Aide Trained as Spy, Hid Film in Can of Hair Spray, Bonn Says
BONN — A woman who placed a job-wanted ad in a newspaper was recruited as a Communist spy and trained to photograph secret documents with a camera disguised as a cigarette lighter, officials said Monday.
The woman, arrested Friday in Bonn, hid film taken for her Soviet Bloc spymasters in a specially constructed can of hair spray, prosecutors said. Prosecutor Kurt Rebmann said investigators were assessing the damage to national security caused by Elke Falk, who worked in the West German chancellery from 1974 to 1977 and in other ministries later.
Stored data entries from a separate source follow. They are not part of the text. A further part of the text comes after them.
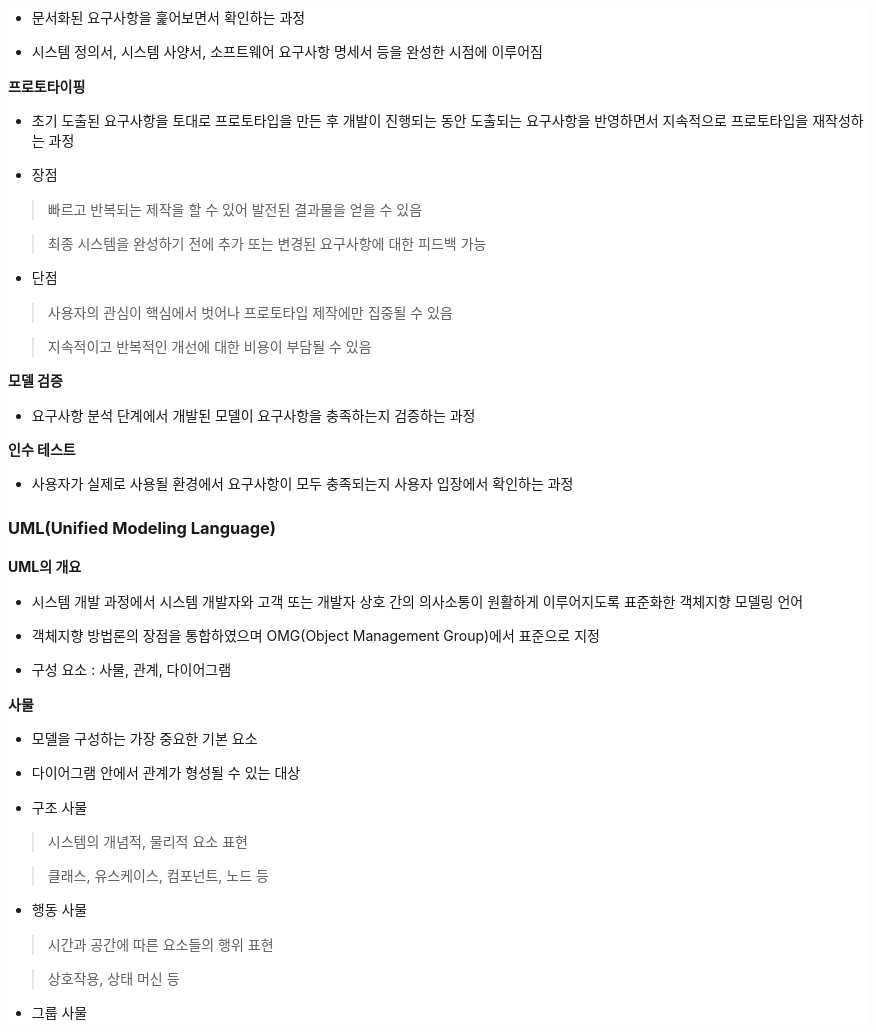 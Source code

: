 *  문서화된 요구사항을 훑어보면서 확인하는 과정

*  시스템 정의서, 시스템 사양서, 소프트웨어 요구사항 명세서 등을 완성한 시점에 이루어짐

 

**프로토타이핑**

*  초기 도출된 요구사항을 토대로 프로토타입을 만든 후 개발이 진행되는 동안 도출되는 요구사항을 반영하면서 지속적으로 프로토타입을 재작성하는 과정

*  장점

  > 빠르고 반복되는 제작을 할 수 있어 발전된 결과물을 얻을 수 있음

  > 최종 시스템을 완성하기 전에 추가 또는 변경된 요구사항에 대한 피드백 가능

*  단점

  > 사용자의 관심이 핵심에서 벗어나 프로토타입 제작에만 집중될 수 있음

  > 지속적이고 반복적인 개선에 대한 비용이 부담될 수 있음

 

**모델 검증**

*  요구사항 분석 단계에서 개발된 모델이 요구사항을 충족하는지 검증하는 과정

 

**인수 테스트**

*  사용자가 실제로 사용될 환경에서 요구사항이 모두 충족되는지 사용자 입장에서 확인하는 과정

 

### UML(Unified Modeling Language)

**UML의 개요**

*  시스템 개발 과정에서 시스템 개발자와 고객 또는 개발자 상호 간의 의사소통이 원활하게 이루어지도록 표준화한 객체지향 모델링 언어

*  객체지향 방법론의 장점을 통합하였으며 OMG(Object Management Group)에서 표준으로 지정

*  구성 요소 : 사물, 관계, 다이어그램

 

**사물**

*  모델을 구성하는 가장 중요한 기본 요소

*  다이어그램 안에서 관계가 형성될 수 있는 대상

*  구조 사물

  > 시스템의 개념적, 물리적 요소 표현

  > 클래스, 유스케이스, 컴포넌트, 노드 등

*  행동 사물

  > 시간과 공간에 따른 요소들의 행위 표현

  > 상호작용, 상태 머신 등

*  그룹 사물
“The suspect delivered notes, copied documents and photographs from all of her professional duties to her intelligence contacts,” Rebmann said.
Manfred Oblaender, spokesman for the Economic Cooperation Ministry, said Falk had access to “very confidential and secret documents” from West German intelligence agencies.
Rebmann told reporters that Falk was recruited by a man using the name Gerhard Thieme after she placed a newspaper advertisement looking for work. On Sunday, the mass-circulation newspaper Bild reported that Falk began spying after Thieme seduced her.
Quoting security sources it did not identify, Bild said she also had access to transcripts of meetings between former Chancellor Helmut Schmidt and foreign leaders, including former Presidents Jimmy Carter and Gerald R. Ford.
Bild quoted the security sources as saying that Falk’s activities represented the most serious security breach since the arrest of Guenther Guillaume, a top aide to former Chancellor Willy Brandt.
Brandt was forced to resign as chancellor in 1974 after Guillaume was exposed as a spy.